Pasquale Tridico, europarlamentare e già candidato alla presidenza della Regione per il campo progressista, ha espresso parole durissime nei confronti della gestione del governatore Roberto Occhiuto, definendo nefaste le conseguenze delle recenti manovre istituzionali.
Al centro della critica c’è la creazione del consorzio unico, descritto da Tridico come un vero e proprio carrozzone che ha ereditato e aggravato i fallimenti degli undici enti irrigui precedenti.
La questione più urgente riguarda il trattamento di fine rapporto di oltre cento lavoratori, molti dei quali attendono le somme spettanti da oltre un decennio. Durante i recenti incontri con gli ex dipendenti, l’europarlamentare ha raccolto testimonianze di un disagio profondo e di promesse elettorali rimaste lettera morta. Secondo quanto riferito, molti pensionati non hanno ancora ricevuto la liquidazione a distanza di sei o dieci anni dal termine della loro attività lavorativa, una situazione che Tridico definisce una violazione inaccettabile della dignità umana e professionale.
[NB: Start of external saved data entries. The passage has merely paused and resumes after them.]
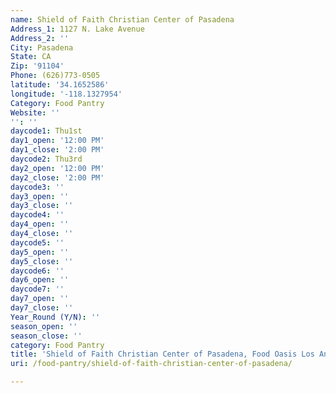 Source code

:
 ```yaml
---
name: Shield of Faith Christian Center of Pasadena
Address_1: 1127 N. Lake Avenue
Address_2: ''
City: Pasadena
State: CA
Zip: '91104'
Phone: (626)773-0505
latitude: '34.1652586'
longitude: '-118.1327954'
Category: Food Pantry
Website: ''
'': ''
daycode1: Thu1st
day1_open: '12:00 PM'
day1_close: '2:00 PM'
daycode2: Thu3rd
day2_open: '12:00 PM'
day2_close: '2:00 PM'
daycode3: ''
day3_open: ''
day3_close: ''
daycode4: ''
day4_open: ''
day4_close: ''
daycode5: ''
day5_open: ''
day5_close: ''
daycode6: ''
day6_open: ''
daycode7: ''
day7_open: ''
day7_close: ''
Year_Round (Y/N): ''
season_open: ''
season_close: ''
category: Food Pantry
title: 'Shield of Faith Christian Center of Pasadena, Food Oasis Los Angeles'
uri: /food-pantry/shield-of-faith-christian-center-of-pasadena/

---
```

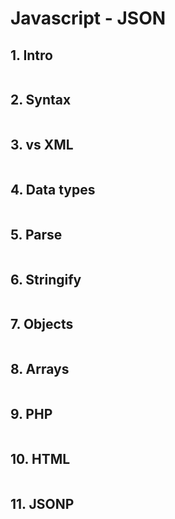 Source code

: # Javascript - JSON

## 1. Intro

```

```

## 2. Syntax

```

```

## 3. vs XML

```

```

## 4. Data types

```

```

## 5. Parse

```

```

## 6. Stringify

```

```

## 7. Objects

```

```

## 8. Arrays

```

```

## 9. PHP

```

```

## 10. HTML

```

```

## 11. JSONP

```

```

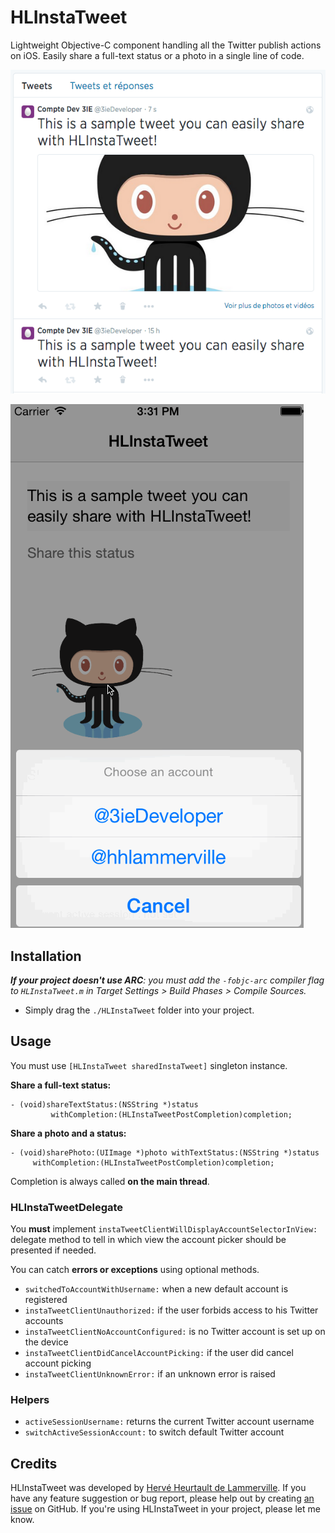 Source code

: # HLInstaTweet

Lightweight Objective-C component handling all the Twitter publish actions on iOS. Easily share a full-text status or a photo in a single line of code.

![HLInstaTweet Sample](https://raw.githubusercontent.com/fiftydegrees/HLInstaTweet/master/README-Files/hlinstatweet-sample.png)

![HLInstaTweet Account picker](https://raw.githubusercontent.com/fiftydegrees/HLInstaTweet/master/README-Files/hlinstatweet-accountpicker.gif)

## Installation

_**If your project doesn't use ARC**: you must add the `-fobjc-arc` compiler flag to `HLInstaTweet.m` in Target Settings > Build Phases > Compile Sources._

* Simply drag the `./HLInstaTweet` folder into your project.

## Usage

You must use `[HLInstaTweet sharedInstaTweet]` singleton instance.

**Share a full-text status:**

```
- (void)shareTextStatus:(NSString *)status
         withCompletion:(HLInstaTweetPostCompletion)completion;
```

**Share a photo and a status:**

```
- (void)sharePhoto:(UIImage *)photo withTextStatus:(NSString *)status
     withCompletion:(HLInstaTweetPostCompletion)completion;
```

Completion is always called **on the main thread**.

### HLInstaTweetDelegate

You **must**  implement `instaTweetClientWillDisplayAccountSelectorInView:` delegate method to tell in which view the account picker should be presented if needed.

You can catch **errors or exceptions** using optional methods.

-	`switchedToAccountWithUsername:` when a new default account is registered
-	`instaTweetClientUnauthorized:` if the user forbids access to his Twitter accounts
-	`instaTweetClientNoAccountConfigured:` is no Twitter account is set up on the device
-	`instaTweetClientDidCancelAccountPicking:` if the user did cancel account picking
-	`instaTweetClientUnknownError:` if an unknown error is raised

### Helpers

-	`activeSessionUsername:` returns the current Twitter account username
-	`switchActiveSessionAccount:` to switch default Twitter account

## Credits

HLInstaTweet was developed by [Hervé Heurtault de Lammerville](http://www.hervedroit.com). If you have any feature suggestion or bug report, please help out by creating [an issue](https://github.com/fiftydegrees/HLInstaTweet/issues/new) on GitHub. If you're using HLInstaTweet in your project, please let me know. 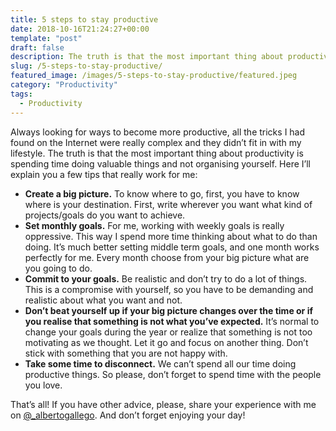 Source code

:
 ```yaml
---
title: 5 steps to stay productive
date: 2018-10-16T21:24:27+00:00
template: "post"
draft: false
description: The truth is that the most important thing about productivity is spending time doing valuable things and not organising yourself. Here I’ll explain you a few tips that really work for me
slug: /5-steps-to-stay-productive/
featured_image: /images/5-steps-to-stay-productive/featured.jpeg
category: "Productivity"
tags:
  - Productivity
---
```


Always looking for ways to become more productive, all the tricks I had found on the Internet were really complex and they didn’t fit in with my lifestyle. The truth is that the most important thing about productivity is spending time doing valuable things and not organising yourself. Here I’ll explain you a few tips that really work for me:

- **Create a big picture.** To know where to go, first, you have to know where is your destination. First, write wherever you want what kind of projects/goals do you want to achieve.
- **Set monthly goals.** For me, working with weekly goals is really oppressive. This way I spend more time thinking about what to do than doing. It’s much better setting middle term goals, and one month works perfectly for me. Every month choose from your big picture what are you going to do.
- **Commit to your goals.** Be realistic and don’t try to do a lot of things. This is a compromise with yourself, so you have to be demanding and realistic about what you want and not.
- **Don’t beat yourself up if your big picture changes over the time or if you realise that something is not what you’ve expected.** It’s normal to change your goals during the year or realize that something is not too motivating as we thought. Let it go and focus on another thing. Don’t stick with something that you are not happy with.
- **Take some time to disconnect.** We can’t spend all our time doing productive things. So please, don’t forget to spend time with the people you love.

That’s all! If you have other advice, please, share your experience with me on [@\_albertogallego](https://twitter.com/_albertogallego). And don’t forget enjoying your day!
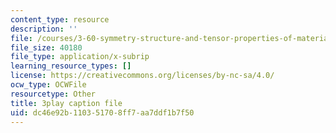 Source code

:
 ```yaml
---
content_type: resource
description: ''
file: /courses/3-60-symmetry-structure-and-tensor-properties-of-materials-fall-2005/dc46e92b110351708ff7aa7ddf1b7f50_2SYV_b3OelQ.vtt
file_size: 40180
file_type: application/x-subrip
learning_resource_types: []
license: https://creativecommons.org/licenses/by-nc-sa/4.0/
ocw_type: OCWFile
resourcetype: Other
title: 3play caption file
uid: dc46e92b-1103-5170-8ff7-aa7ddf1b7f50
---
```

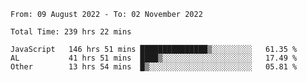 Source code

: 
<!--START_SECTION:waka-->

```text
From: 09 August 2022 - To: 02 November 2022

Total Time: 239 hrs 22 mins

JavaScript   146 hrs 51 mins ███████████████▒░░░░░░░░░   61.35 %
AL           41 hrs 51 mins  ████▒░░░░░░░░░░░░░░░░░░░░   17.49 %
Other        13 hrs 54 mins  █▒░░░░░░░░░░░░░░░░░░░░░░░   05.81 %
```

<!--END_SECTION:waka-->











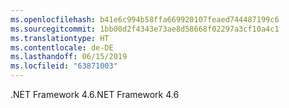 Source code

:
 ```yaml
---
ms.openlocfilehash: b41e6c994b58ffa669920107feaed744487199c6
ms.sourcegitcommit: 1bb00d2f4343e73ae8d58668f02297a3cf10a4c1
ms.translationtype: HT
ms.contentlocale: de-DE
ms.lasthandoff: 06/15/2019
ms.locfileid: "63871003"
---
```

<span data-ttu-id="f8dcb-101">.NET Framework 4.6</span><span class="sxs-lookup"><span data-stu-id="f8dcb-101">.NET Framework 4.6</span></span> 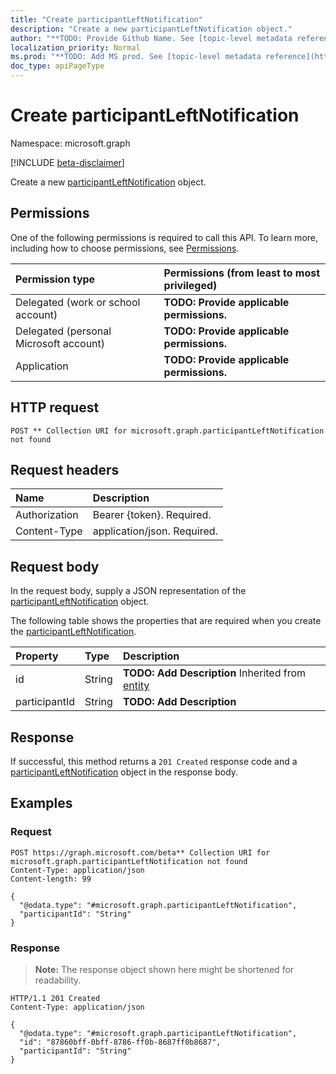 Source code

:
 ```yaml
---
title: "Create participantLeftNotification"
description: "Create a new participantLeftNotification object."
author: "**TODO: Provide Github Name. See [topic-level metadata reference](https://msgo.azurewebsites.net/add/document/guidelines/metadata.html#topic-level-metadata)**"
localization_priority: Normal
ms.prod: "**TODO: Add MS prod. See [topic-level metadata reference](https://msgo.azurewebsites.net/add/document/guidelines/metadata.html#topic-level-metadata)**"
doc_type: apiPageType
---
```


# Create participantLeftNotification
Namespace: microsoft.graph

[!INCLUDE [beta-disclaimer](../../includes/beta-disclaimer.md)]

Create a new [participantLeftNotification](../resources/participantleftnotification.md) object.

## Permissions
One of the following permissions is required to call this API. To learn more, including how to choose permissions, see [Permissions](/graph/permissions-reference).

|Permission type|Permissions (from least to most privileged)|
|:---|:---|
|Delegated (work or school account)|**TODO: Provide applicable permissions.**|
|Delegated (personal Microsoft account)|**TODO: Provide applicable permissions.**|
|Application|**TODO: Provide applicable permissions.**|

## HTTP request

<!-- {
  "blockType": "ignored"
}
-->
``` http
POST ** Collection URI for microsoft.graph.participantLeftNotification not found
```

## Request headers
|Name|Description|
|:---|:---|
|Authorization|Bearer {token}. Required.|
|Content-Type|application/json. Required.|

## Request body
In the request body, supply a JSON representation of the [participantLeftNotification](../resources/participantleftnotification.md) object.

The following table shows the properties that are required when you create the [participantLeftNotification](../resources/participantleftnotification.md).

|Property|Type|Description|
|:---|:---|:---|
|id|String|**TODO: Add Description** Inherited from [entity](../resources/entity.md)|
|participantId|String|**TODO: Add Description**|



## Response

If successful, this method returns a `201 Created` response code and a [participantLeftNotification](../resources/participantleftnotification.md) object in the response body.

## Examples

### Request
<!-- {
  "blockType": "request",
  "name": "create_participantleftnotification_from_"
}
-->
``` http
POST https://graph.microsoft.com/beta** Collection URI for microsoft.graph.participantLeftNotification not found
Content-Type: application/json
Content-length: 99

{
  "@odata.type": "#microsoft.graph.participantLeftNotification",
  "participantId": "String"
}
```


### Response
>**Note:** The response object shown here might be shortened for readability.
<!-- {
  "blockType": "response",
  "truncated": true,
  "@odata.type": "microsoft.graph.participantLeftNotification"
}
-->
``` http
HTTP/1.1 201 Created
Content-Type: application/json

{
  "@odata.type": "#microsoft.graph.participantLeftNotification",
  "id": "87860bff-0bff-8786-ff0b-8687ff0b8687",
  "participantId": "String"
}
```

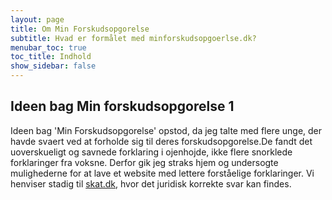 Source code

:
 ```yaml
---
layout: page
title: Om Min Forskudsopgorelse
subtitle: Hvad er formålet med minforskudsopgoerlse.dk?
menubar_toc: true
toc_title: Indhold
show_sidebar: false
---
```


## Ideen bag Min forskudsopgorelse 1

Ideen bag 'Min Forskudsopgorelse' opstod, da jeg talte med flere unge, der havde svaert ved at forholde sig til deres forskudsopgorelse.De fandt det uoverskueligt og savnede forklaring i ojenhojde, ikke flere snorklede forklaringer fra voksne.
Derfor gik jeg straks hjem og undersogte mulighederne for at lave et website med lettere forståelige forklaringer. Vi henviser stadig til [skat.dk](https://www.skat.dk), hvor det juridisk korrekte svar kan findes.
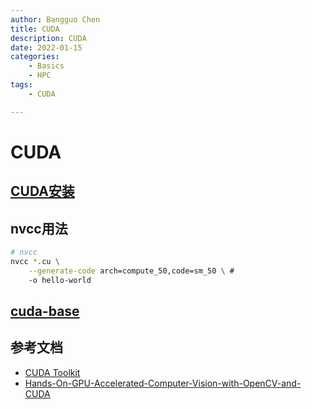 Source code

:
 ```yaml
---
author: Bangguo Chen
title: CUDA
description: CUDA
date: 2022-01-15
categories:
    - Basics
    - HPC
tags: 
    - CUDA

---
```





# CUDA  

## [CUDA安装](../../../../Basics/%E8%BD%AF%E4%BB%B6%E5%AE%89%E8%A3%85/Ubuntu%E4%B8%8B%E5%AE%89%E8%A3%85CUDA/ubuntu%E4%B8%8B%E5%AE%89%E8%A3%85CUDA.md)

## nvcc用法
```sh
# nvcc
nvcc *.cu \
    --generate-code arch=compute_50,code=sm_50 \ # 
    -o hello-world


```

## [cuda-base](cuda-base)



## 参考文档
- [CUDA Toolkit](https://docs.nvidia.com/cuda/index.html)
- [Hands-On-GPU-Accelerated-Computer-Vision-with-OpenCV-and-CUDA](https://github.com/PacktPublishing/Hands-On-GPU-Accelerated-Computer-Vision-with-OpenCV-and-CUDA)














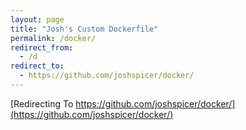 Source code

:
 ```yaml
---
layout: page
title: "Josh's Custom Dockerfile"
permalink: /docker/
redirect_from:
  - /d
redirect_to:
  - https://github.com/joshspicer/docker/
---
```


[Redirecting To https://github.com/joshspicer/docker/](https://github.com/joshspicer/docker/)
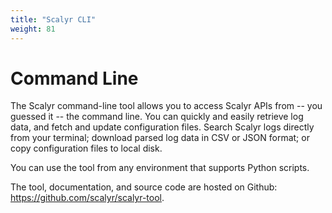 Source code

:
 ```yaml
---
title: "Scalyr CLI"
weight: 81
---
```


# Command Line

The Scalyr command-line tool allows you to access Scalyr APIs from -- you guessed it -- the command line.
You can quickly and easily retrieve log data, and fetch and update configuration files. Search Scalyr
logs directly from your terminal; download parsed log data in CSV or JSON format; or copy configuration
files to local disk.

You can use the tool from any environment that supports Python scripts.

The tool, documentation, and source code are hosted on Github: https://github.com/scalyr/scalyr-tool. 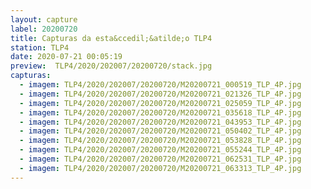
 ```yaml
---
layout: capture
label: 20200720
title: Capturas da esta&ccedil;&atilde;o TLP4
station: TLP4
date: 2020-07-21 00:05:19
preview:  TLP4/2020/202007/20200720/stack.jpg
capturas:
  - imagem: TLP4/2020/202007/20200720/M20200721_000519_TLP_4P.jpg
  - imagem: TLP4/2020/202007/20200720/M20200721_021326_TLP_4P.jpg
  - imagem: TLP4/2020/202007/20200720/M20200721_025059_TLP_4P.jpg
  - imagem: TLP4/2020/202007/20200720/M20200721_035618_TLP_4P.jpg
  - imagem: TLP4/2020/202007/20200720/M20200721_043953_TLP_4P.jpg
  - imagem: TLP4/2020/202007/20200720/M20200721_050402_TLP_4P.jpg
  - imagem: TLP4/2020/202007/20200720/M20200721_053828_TLP_4P.jpg
  - imagem: TLP4/2020/202007/20200720/M20200721_055244_TLP_4P.jpg
  - imagem: TLP4/2020/202007/20200720/M20200721_062531_TLP_4P.jpg
  - imagem: TLP4/2020/202007/20200720/M20200721_063313_TLP_4P.jpg
---
```

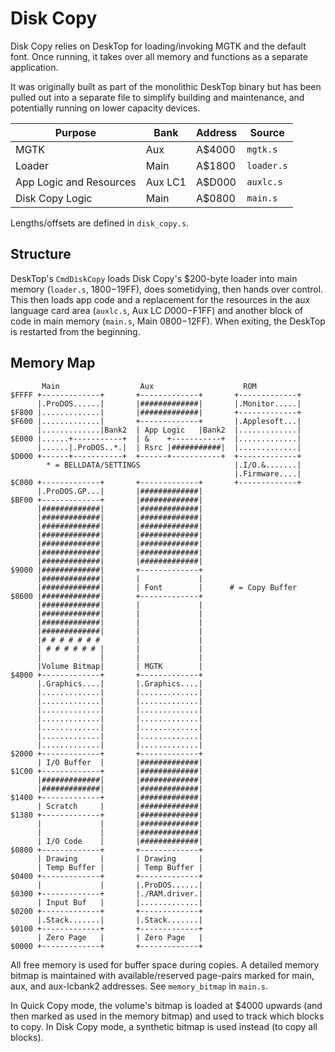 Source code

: # Disk Copy

Disk Copy relies on DeskTop for loading/invoking MGTK and the default
font. Once running, it takes over all memory and functions as a
separate application.

It was originally built as part of the monolithic DeskTop binary but
has been pulled out into a separate file to simplify building and
maintenance, and potentially running on lower capacity devices.

| Purpose                 | Bank    | Address | Source     |
|-------------------------|---------|---------|------------|
| MGTK                    | Aux     | A$4000  | `mgtk.s`   |
| Loader                  | Main    | A$1800  | `loader.s` |
| App Logic and Resources | Aux LC1 | A$D000  | `auxlc.s`  |
| Disk Copy Logic         | Main    | A$0800  | `main.s`   |

Lengths/offsets are defined in `disk_copy.s`.

## Structure

DeskTop's `CmdDiskCopy` loads Disk Copy's $200-byte loader into main
memory (`loader.s`, $1800-$19FF), does sometidying, then hands over
control. This then loads app code and a replacement for the resources
in the aux language card area (`auxlc.s`, Aux LC $D000-$F1FF) and
another block of code in main memory (`main.s`, Main $0800-$12FF).
When exiting, the DeskTop is restarted from the beginning.

## Memory Map

```
       Main                  Aux                    ROM
$FFFF +-------------+       +-------------+       +-------------+
      |.ProDOS......|       |#############|       |.Monitor.....|
$F800 |.............|       |#############|       +-------------+
$F600 |.............|       +-------------+       |.Applesoft...|
      |.............|Bank2  | App Logic   |Bank2  |.............|
$E000 |......+-----------+  | &    +-----------+  |.............|
      |......|.ProDOS..*.|  | Rsrc |###########|  |.............|
$D000 +------+-----------+  +------+-----------+  +-------------+
        * = BELLDATA/SETTINGS                     |.I/O.&.......|
                                                  |.Firmware....|
$C000 +-------------+       +-------------+       +-------------+
      |.ProDOS.GP...|       |#############|
$BF00 +-------------+       |#############|
      |#############|       |#############|
      |#############|       |#############|
      |#############|       |#############|
      |#############|       |#############|
      |#############|       |#############|
      |#############|       |#############|
      |#############|       |#############|
$9000 |#############|       +-------------+
      |#############|       |             |
      |#############|       | Font        |      # = Copy Buffer
$8600 |#############|       +-------------+
      |#############|       |             |
      |#############|       |             |
      |#############|       |             |
      |#############|       |             |
      |# # # # # # #        |             |
      | # # # # # # |       |             |
      |             |       |             |
      |Volume Bitmap|       | MGTK        |
$4000 +-------------+       +-------------+
      |.Graphics....|       |.Graphics....|
      |.............|       |.............|
      |.............|       |.............|
      |.............|       |.............|
      |.............|       |.............|
      |.............|       |.............|
      |.............|       |.............|
      |.............|       |.............|
$2000 +-------------+       +-------------+
      | I/O Buffer  |       |#############|
$1C00 +-------------+       |#############|
      |#############|       |#############|
      |#############|       |#############|
$1400 +-------------+       |#############|
      | Scratch     |       |#############|
$1380 +-------------+       |#############|
      |             |       |#############|
      |             |       |#############|
      | I/O Code    |       |#############|
$0800 +-------------+       +-------------+
      | Drawing     |       | Drawing     |
      | Temp Buffer |       | Temp Buffer |
$0400 +-------------+       +-------------+
      |             |       |.ProDOS......|
$0300 +-------------+       |./RAM.driver.|
      | Input Buf   |       |.............|
$0200 +-------------+       +-------------+
      |.Stack.......|       |.Stack.......|
$0100 +-------------+       +-------------+
      | Zero Page   |       | Zero Page   |
$0000 +-------------+       +-------------+
```

All free memory is used for buffer space during copies. A detailed
memory bitmap is maintained with available/reserved page-pairs marked
for main, aux, and aux-lcbank2 addresses. See `memory_bitmap` in
`main.s`.

In Quick Copy mode, the volume's bitmap is loaded at $4000 upwards
(and then marked as used in the memory bitmap) and used to track which
blocks to copy. In Disk Copy mode, a synthetic bitmap is used instead
(to copy all blocks).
Il confronto politico si sposta ora sul piano della coerenza istituzionale e degli impegni assunti in passato. Tridico ricorda come il governatore fosse pienamente consapevole dell’emergenza già nel giugno 2024 e come le sollecitazioni siano proseguite con una lettera ufficiale inviata nel gennaio 2025. Nonostante gli impegni pubblici presi durante le fasi elettorali, il quadro attuale appare immobile, lasciando decine di famiglie in una condizione di incertezza economica che dura da troppo tempo.
L’europarlamentare ha ribadito la volontà di portare la questione in ogni sede necessaria, sottolineando che la battaglia per i diritti dei lavoratori non si fermerà. Le sue parole non lasciano spazio a interpretazioni: «Questa dei tfr è e rimane una ferita aperta, perché Occhiuto viola i diritti dei lavoratori. Noi non li lasceremo soli e continueremo a dare battaglia nelle piazze e nelle istituzioni, restando al loro fianco. Perché il rispetto dei diritti non è un favore: è un dovere».